Dampaknya pak Luhut Binsar Pandjaitan dianggap membosankan, apalagi beberapa tindakannya cenderung tak maksimal bagi masyarakat.
Dalam teori komunikasi politik di sebuah literature berjudul “An Introduction to Political Communication” karya Brian Mcnair hal yang dilakukan oleh Presiden merupakan hal dasar, yaitu antara Pak Joko Widodo sebagai Presiden (Aktor Politik), berkomunikasi dengan Luhut Binsar Pandjaitan sebagai Menteri (Ke Aktor Politik), melakukan tugas dan memberi dampak, yang dampaknya tersebut kembali ke masyarakat (Khalayak Banyak).
Dan kembali dari masyarakat memberikan saran maupun kritik kepada Joko Widodo dan Luhut Binsar Pandjaitan (Khalayak Banyak kepada Aktor Politik).
Teori ini berjalan sebagaimana mestinya, akan tetapi analisisnya adalah bahwa ketika sampai kepada khalayak banyak, dan khalayak banyak itu akhirnya merespon komunikasi tersebut, justru menghasilkan hal yang kurang ideal.
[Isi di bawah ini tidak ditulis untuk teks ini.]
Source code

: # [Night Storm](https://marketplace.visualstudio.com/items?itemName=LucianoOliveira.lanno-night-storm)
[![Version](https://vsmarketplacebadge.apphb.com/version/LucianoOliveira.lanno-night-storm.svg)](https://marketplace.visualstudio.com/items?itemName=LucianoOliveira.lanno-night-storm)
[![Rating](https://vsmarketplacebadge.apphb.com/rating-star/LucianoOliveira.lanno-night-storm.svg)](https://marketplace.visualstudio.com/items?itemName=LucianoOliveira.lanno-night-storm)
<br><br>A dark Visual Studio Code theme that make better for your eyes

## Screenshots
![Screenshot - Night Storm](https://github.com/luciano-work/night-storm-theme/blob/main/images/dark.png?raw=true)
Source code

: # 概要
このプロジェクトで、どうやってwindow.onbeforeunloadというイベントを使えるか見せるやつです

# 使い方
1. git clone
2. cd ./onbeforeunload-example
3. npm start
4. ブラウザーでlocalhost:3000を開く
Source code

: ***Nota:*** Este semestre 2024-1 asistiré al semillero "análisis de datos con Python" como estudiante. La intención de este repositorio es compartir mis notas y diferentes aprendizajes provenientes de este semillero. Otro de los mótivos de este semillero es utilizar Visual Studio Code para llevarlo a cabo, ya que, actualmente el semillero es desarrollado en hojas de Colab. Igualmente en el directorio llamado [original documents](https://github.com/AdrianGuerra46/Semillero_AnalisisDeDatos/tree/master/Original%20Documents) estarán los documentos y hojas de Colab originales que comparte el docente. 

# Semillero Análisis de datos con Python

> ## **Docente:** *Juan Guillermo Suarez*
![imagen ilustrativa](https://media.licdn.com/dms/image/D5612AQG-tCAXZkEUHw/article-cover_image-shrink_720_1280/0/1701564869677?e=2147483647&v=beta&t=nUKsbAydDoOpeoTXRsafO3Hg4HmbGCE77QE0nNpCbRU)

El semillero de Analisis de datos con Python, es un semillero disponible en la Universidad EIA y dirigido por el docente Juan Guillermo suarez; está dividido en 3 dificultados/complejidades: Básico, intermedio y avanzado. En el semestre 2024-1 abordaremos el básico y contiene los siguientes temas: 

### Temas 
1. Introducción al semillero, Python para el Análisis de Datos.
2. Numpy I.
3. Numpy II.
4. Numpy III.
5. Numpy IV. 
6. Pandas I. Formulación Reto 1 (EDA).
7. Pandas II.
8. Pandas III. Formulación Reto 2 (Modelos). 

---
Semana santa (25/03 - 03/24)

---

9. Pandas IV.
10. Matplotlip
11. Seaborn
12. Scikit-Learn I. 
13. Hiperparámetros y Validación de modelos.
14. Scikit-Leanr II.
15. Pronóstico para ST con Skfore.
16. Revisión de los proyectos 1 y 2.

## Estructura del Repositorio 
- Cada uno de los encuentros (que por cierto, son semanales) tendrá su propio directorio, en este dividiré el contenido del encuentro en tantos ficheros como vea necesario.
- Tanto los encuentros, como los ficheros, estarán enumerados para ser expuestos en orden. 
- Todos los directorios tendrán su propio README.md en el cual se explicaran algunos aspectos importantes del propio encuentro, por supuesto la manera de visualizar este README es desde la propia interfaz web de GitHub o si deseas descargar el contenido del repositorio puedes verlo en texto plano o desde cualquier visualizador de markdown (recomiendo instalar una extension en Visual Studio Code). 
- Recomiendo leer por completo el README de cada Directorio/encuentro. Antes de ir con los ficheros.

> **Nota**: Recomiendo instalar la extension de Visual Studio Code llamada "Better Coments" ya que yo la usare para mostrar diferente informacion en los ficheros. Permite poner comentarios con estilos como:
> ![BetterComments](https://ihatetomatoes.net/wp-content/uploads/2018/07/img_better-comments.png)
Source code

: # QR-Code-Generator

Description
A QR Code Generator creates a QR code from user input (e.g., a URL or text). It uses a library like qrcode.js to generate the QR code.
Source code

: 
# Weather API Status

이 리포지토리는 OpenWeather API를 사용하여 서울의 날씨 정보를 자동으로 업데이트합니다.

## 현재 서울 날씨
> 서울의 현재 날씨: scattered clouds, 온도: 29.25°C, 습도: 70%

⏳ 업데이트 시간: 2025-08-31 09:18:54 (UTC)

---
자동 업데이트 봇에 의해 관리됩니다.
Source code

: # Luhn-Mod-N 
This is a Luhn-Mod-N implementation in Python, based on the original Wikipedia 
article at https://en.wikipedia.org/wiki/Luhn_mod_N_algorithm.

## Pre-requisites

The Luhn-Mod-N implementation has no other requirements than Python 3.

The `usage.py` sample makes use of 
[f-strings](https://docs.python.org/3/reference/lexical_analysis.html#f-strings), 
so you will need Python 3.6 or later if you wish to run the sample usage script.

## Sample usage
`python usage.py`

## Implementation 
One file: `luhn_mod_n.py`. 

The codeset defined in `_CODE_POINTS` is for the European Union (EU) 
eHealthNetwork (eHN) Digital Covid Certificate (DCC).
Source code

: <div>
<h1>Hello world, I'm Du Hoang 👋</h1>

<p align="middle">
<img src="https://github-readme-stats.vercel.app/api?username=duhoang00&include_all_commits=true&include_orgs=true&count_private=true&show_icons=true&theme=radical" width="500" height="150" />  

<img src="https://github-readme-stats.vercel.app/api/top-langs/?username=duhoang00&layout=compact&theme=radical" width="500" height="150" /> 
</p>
Mengapa kurang ideal? Kurang ideal dimaksudkan bahwa masyarakat merespon hal itu dengan kritikan ketidak-setujuannya Presiden yang terlalu sering menunjuk Luhut sebagai pemangku tanggung jawab persoalan strategis di Indonesia, dengan hasil yang menurut masyarakat tidaklah cukup baik.
Persoalan “terlalu sering” tersebut menjadi indikasi terciptanya pengaruh ketidak-sukaan masyarakat terhadap Luhut. Secara gamblang saya simpulkan bahwa yang dilakukan Presiden Jokowi terhadap penunjukan Luhut Binsar merupakan Bias-Komunikasi Politik Ketergantungan, hal ini menurut opini saya akhirnya berujung pada kewajiban pak Jokowi seolah-olah harus melulu ditunjuk kepada orang lain, yang dalam pembahasan ini adalah Luhut.